Ну и улыбочка у тебя, Сандип, – сказал Хари, пихнув меня в плечо у прилавка с зелеными манго. – Мне что, сказать Теджаль, что ты совсем ее забыл?)
Сандип! Проснись! Я к тебе обращаюсь!
Что такое, амма?
Ты спишь стоя! Я спрашиваю, Майя себе что-нибудь купила? Ведь Парвати дала ей каких-то денег.
Она купила детям сладостей.
Транжира.
И цветов для твоего алтаря. Бархатцев.
Подслушано в спальне
Девчонку ничем не проймешь. Какая-то она бесчувственная. Парвати ошиблась. Она не может иметь отношения к сикхам.
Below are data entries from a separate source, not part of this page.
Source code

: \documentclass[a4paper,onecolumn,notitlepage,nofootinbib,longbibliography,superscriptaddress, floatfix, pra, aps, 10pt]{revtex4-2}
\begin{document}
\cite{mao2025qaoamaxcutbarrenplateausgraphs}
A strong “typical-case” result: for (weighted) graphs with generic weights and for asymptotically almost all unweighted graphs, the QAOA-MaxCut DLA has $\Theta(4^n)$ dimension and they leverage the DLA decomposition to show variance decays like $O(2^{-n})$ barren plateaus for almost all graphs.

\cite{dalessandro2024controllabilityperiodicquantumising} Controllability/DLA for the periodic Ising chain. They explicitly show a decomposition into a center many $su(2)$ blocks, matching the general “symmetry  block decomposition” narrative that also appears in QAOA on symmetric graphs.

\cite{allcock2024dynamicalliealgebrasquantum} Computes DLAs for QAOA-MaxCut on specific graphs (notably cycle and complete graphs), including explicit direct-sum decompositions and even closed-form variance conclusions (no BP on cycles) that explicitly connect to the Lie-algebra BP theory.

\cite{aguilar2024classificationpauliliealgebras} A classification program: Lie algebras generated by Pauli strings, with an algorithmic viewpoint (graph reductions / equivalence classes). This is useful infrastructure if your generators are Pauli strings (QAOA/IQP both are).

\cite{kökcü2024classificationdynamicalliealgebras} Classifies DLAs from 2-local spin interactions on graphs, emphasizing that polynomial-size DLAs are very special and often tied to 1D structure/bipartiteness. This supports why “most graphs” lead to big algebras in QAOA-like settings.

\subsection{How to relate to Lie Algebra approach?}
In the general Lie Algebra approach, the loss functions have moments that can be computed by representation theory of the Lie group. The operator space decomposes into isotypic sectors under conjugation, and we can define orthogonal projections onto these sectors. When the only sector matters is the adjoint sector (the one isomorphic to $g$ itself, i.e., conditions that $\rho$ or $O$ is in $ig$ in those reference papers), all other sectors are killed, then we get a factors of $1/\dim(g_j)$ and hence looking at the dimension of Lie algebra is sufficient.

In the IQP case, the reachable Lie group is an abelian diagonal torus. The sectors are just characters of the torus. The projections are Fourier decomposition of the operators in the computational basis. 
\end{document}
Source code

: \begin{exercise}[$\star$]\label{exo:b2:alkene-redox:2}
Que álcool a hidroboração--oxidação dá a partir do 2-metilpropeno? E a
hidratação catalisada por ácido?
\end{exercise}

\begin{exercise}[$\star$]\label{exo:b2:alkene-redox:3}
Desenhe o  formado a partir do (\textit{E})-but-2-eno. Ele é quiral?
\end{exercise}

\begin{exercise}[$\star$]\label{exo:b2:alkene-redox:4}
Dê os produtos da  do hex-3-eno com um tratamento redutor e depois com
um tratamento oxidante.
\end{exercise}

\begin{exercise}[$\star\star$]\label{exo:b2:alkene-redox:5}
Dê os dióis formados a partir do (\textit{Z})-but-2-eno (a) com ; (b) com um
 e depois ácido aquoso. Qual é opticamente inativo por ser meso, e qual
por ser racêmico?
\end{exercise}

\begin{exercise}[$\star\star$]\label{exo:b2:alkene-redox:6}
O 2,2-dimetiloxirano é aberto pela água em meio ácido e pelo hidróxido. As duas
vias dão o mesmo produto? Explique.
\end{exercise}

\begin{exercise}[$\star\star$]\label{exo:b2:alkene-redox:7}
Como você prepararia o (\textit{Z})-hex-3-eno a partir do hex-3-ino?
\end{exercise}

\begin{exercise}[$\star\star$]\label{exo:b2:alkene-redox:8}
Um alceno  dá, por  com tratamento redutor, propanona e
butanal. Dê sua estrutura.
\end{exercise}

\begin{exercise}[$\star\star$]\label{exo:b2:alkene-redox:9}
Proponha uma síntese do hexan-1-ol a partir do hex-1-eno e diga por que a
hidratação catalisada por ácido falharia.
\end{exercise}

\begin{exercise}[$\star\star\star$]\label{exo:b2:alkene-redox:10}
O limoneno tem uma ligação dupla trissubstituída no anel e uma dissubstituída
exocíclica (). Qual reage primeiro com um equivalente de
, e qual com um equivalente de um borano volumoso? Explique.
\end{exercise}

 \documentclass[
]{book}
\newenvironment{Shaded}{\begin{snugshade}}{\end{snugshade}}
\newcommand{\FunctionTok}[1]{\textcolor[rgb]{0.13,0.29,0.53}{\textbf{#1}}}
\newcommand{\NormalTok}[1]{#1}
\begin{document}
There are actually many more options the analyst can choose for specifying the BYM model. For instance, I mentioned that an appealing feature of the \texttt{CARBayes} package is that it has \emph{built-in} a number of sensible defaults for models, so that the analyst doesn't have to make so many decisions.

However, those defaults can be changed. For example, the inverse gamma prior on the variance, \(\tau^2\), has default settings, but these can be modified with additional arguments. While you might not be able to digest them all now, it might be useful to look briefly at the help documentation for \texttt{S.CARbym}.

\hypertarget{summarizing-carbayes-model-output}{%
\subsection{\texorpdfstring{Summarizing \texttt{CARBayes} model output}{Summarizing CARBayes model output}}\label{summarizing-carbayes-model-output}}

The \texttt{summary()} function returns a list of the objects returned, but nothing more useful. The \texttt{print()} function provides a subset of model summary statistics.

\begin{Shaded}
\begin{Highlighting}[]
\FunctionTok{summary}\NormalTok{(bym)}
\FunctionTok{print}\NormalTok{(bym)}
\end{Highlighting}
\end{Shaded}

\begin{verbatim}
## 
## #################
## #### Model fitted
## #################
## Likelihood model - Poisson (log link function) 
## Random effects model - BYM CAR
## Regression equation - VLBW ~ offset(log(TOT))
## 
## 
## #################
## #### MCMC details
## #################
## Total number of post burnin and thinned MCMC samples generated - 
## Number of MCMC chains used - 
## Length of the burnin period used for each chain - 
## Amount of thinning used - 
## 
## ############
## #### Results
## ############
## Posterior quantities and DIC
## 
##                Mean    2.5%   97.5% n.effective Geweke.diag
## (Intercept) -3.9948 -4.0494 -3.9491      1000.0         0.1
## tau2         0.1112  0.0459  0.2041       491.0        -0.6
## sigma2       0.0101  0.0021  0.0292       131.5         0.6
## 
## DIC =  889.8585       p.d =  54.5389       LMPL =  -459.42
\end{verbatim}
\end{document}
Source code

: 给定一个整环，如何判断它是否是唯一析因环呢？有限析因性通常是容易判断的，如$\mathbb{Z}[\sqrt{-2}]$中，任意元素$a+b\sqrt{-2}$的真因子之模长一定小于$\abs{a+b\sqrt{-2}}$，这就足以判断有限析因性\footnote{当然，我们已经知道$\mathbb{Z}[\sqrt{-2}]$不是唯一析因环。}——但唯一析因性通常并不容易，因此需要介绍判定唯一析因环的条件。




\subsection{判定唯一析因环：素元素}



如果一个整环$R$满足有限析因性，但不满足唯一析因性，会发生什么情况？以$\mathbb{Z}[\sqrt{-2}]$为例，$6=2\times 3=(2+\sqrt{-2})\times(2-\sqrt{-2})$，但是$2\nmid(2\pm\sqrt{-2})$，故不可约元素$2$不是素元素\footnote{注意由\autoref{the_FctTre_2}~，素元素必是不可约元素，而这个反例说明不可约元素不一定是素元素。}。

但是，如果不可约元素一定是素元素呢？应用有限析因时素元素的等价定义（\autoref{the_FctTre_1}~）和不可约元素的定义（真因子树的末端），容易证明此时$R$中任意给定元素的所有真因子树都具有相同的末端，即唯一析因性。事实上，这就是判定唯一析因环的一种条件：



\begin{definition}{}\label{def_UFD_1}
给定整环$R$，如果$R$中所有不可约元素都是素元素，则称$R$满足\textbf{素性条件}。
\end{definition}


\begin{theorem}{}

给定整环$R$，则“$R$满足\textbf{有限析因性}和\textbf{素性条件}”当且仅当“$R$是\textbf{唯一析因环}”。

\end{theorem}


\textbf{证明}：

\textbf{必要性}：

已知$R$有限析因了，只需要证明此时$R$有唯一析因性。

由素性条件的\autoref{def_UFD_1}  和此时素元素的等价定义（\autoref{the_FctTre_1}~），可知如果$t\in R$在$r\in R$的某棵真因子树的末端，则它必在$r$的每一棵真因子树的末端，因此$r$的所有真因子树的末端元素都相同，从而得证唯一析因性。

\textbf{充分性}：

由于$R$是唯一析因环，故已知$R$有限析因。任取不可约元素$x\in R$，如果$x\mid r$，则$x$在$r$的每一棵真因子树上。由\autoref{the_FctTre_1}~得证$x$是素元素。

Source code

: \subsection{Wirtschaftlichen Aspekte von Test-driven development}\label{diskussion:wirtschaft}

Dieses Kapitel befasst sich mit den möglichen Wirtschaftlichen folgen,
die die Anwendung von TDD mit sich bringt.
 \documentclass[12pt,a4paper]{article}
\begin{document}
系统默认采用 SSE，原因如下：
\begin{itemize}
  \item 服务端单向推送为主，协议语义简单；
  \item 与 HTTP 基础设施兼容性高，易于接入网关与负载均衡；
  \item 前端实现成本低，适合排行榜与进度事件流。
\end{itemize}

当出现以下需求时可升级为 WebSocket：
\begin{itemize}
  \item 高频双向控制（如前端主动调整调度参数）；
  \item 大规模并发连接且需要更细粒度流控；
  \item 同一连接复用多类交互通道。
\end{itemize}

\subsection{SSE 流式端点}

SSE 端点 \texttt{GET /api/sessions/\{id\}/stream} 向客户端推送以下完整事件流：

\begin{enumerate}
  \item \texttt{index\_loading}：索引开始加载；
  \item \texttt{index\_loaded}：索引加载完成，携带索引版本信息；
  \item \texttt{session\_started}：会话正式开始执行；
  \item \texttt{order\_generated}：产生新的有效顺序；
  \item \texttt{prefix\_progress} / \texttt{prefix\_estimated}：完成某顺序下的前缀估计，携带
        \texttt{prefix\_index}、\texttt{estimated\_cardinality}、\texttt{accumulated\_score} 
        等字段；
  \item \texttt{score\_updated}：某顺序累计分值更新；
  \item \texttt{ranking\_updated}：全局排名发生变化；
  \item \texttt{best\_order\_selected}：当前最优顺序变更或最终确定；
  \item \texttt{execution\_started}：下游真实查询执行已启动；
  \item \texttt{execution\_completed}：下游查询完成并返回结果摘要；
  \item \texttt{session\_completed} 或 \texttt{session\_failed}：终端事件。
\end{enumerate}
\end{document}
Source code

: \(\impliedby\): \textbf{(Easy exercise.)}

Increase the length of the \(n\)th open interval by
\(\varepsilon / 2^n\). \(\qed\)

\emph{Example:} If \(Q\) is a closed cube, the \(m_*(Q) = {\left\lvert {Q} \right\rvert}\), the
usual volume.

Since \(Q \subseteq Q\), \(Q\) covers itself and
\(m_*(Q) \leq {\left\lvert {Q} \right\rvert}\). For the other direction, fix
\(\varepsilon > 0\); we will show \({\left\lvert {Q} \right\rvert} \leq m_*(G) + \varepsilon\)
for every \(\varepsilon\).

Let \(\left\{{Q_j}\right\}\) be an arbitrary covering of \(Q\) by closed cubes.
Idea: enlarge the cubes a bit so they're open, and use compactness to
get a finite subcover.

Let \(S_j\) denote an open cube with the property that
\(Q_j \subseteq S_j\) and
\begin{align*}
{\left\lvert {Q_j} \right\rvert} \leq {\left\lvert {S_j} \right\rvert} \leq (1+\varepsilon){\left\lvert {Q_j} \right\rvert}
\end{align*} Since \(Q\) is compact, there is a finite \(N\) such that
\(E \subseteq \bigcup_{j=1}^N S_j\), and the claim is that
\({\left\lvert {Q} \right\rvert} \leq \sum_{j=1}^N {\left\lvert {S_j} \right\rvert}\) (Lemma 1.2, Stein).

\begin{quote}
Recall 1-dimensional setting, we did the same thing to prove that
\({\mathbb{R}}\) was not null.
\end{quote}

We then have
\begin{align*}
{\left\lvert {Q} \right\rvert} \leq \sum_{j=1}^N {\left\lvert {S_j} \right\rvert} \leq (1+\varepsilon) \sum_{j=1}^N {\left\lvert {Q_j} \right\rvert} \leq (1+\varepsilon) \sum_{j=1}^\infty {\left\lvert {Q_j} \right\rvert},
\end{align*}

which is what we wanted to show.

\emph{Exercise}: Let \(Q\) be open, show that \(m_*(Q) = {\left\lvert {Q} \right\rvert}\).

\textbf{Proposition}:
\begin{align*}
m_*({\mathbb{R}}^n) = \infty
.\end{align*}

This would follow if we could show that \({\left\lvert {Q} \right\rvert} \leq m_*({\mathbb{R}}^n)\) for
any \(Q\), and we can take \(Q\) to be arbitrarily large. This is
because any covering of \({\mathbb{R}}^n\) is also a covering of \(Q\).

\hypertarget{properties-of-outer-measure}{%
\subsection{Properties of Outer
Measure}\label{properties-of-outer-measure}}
Бариндра, ты же знаешь, сколько от них шуму. Они такие несдержанные. Сердятся, кричат, ругаются, но не плачут.
Мина, две недели их травят, как зверей на охоте!
Знаю, знаю! Но я не про нынешние беды говорю. А про их характер.
Для них очень много значит их вера. Поэтому и страсти в них много. Но что вспыльчивые и несдержанные – я бы не сказал.
Может, ты и прав. Покушение они готовили хладнокровно. Но как ты думаешь, история будет благодарна сикхам за то, что он избавили Индию от Индиры Ганди?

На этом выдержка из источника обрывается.